◆ Given information:
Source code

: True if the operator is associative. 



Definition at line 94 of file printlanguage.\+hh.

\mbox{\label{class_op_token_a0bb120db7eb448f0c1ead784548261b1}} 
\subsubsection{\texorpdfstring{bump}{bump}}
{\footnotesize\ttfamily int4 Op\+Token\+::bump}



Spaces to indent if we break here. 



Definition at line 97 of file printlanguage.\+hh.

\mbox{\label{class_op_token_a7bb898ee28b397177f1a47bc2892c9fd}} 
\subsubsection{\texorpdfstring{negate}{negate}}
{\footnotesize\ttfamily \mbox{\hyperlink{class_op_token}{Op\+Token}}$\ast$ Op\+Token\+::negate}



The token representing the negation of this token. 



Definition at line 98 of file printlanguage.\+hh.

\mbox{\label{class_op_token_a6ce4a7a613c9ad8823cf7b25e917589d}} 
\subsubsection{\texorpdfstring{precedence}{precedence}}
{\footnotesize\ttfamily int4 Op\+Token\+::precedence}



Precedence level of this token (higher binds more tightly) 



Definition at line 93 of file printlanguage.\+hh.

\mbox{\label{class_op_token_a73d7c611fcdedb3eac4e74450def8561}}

--

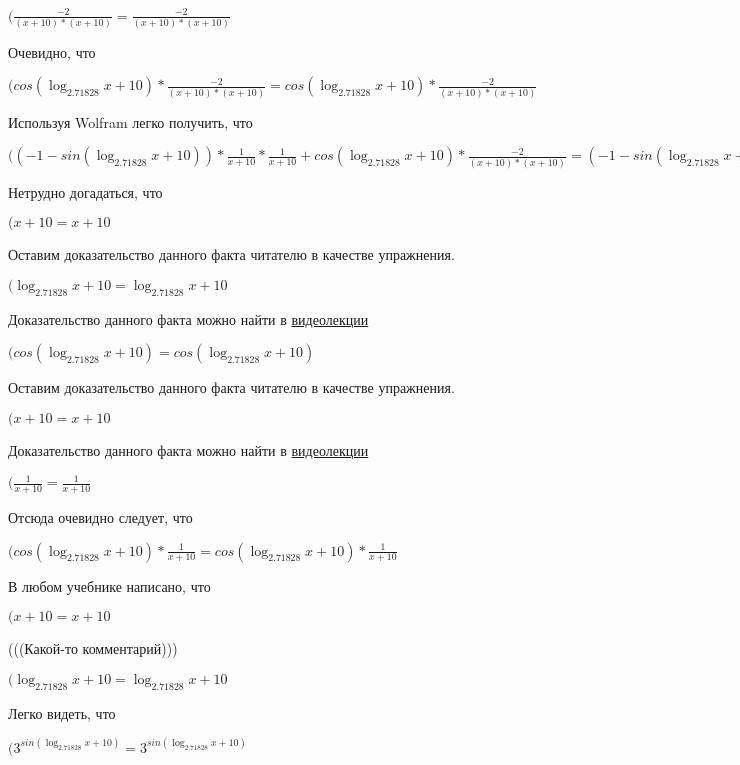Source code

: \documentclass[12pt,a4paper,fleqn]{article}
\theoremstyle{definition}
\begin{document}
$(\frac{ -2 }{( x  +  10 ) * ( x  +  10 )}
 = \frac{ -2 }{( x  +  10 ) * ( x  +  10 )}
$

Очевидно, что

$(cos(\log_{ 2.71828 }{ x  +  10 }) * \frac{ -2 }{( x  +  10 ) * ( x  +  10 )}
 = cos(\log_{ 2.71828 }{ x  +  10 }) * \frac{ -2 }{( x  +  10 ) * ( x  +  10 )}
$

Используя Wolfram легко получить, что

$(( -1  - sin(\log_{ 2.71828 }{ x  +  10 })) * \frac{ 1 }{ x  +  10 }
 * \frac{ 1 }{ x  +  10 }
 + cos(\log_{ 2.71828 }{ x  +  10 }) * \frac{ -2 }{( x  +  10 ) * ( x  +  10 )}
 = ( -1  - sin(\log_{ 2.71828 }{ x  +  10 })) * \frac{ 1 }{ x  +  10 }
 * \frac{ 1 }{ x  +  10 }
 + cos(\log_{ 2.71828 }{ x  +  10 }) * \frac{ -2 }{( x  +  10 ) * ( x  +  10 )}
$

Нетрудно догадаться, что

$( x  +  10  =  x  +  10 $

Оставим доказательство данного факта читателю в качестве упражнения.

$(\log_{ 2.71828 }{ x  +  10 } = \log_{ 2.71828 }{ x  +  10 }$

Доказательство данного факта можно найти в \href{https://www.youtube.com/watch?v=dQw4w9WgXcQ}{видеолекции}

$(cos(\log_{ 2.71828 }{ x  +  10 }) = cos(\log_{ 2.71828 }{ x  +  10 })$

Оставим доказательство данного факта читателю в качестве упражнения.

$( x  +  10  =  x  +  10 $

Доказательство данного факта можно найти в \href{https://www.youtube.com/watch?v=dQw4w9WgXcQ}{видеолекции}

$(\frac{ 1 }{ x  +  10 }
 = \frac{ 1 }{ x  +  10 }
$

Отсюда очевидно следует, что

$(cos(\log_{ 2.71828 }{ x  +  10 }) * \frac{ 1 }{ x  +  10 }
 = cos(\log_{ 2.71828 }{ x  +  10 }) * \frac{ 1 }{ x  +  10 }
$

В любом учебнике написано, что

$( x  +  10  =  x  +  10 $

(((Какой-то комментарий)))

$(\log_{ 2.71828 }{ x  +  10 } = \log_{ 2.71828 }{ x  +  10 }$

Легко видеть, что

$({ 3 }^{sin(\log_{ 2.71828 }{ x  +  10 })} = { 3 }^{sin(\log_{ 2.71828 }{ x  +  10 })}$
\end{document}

◆ Work request: Find the word "subsubsection" in the records and pull out each line that has it.

◆ Solution to this problem:
\subsubsection{\texorpdfstring{bump}{bump}}
\subsubsection{\texorpdfstring{negate}{negate}}
\subsubsection{\texorpdfstring{precedence}{precedence}}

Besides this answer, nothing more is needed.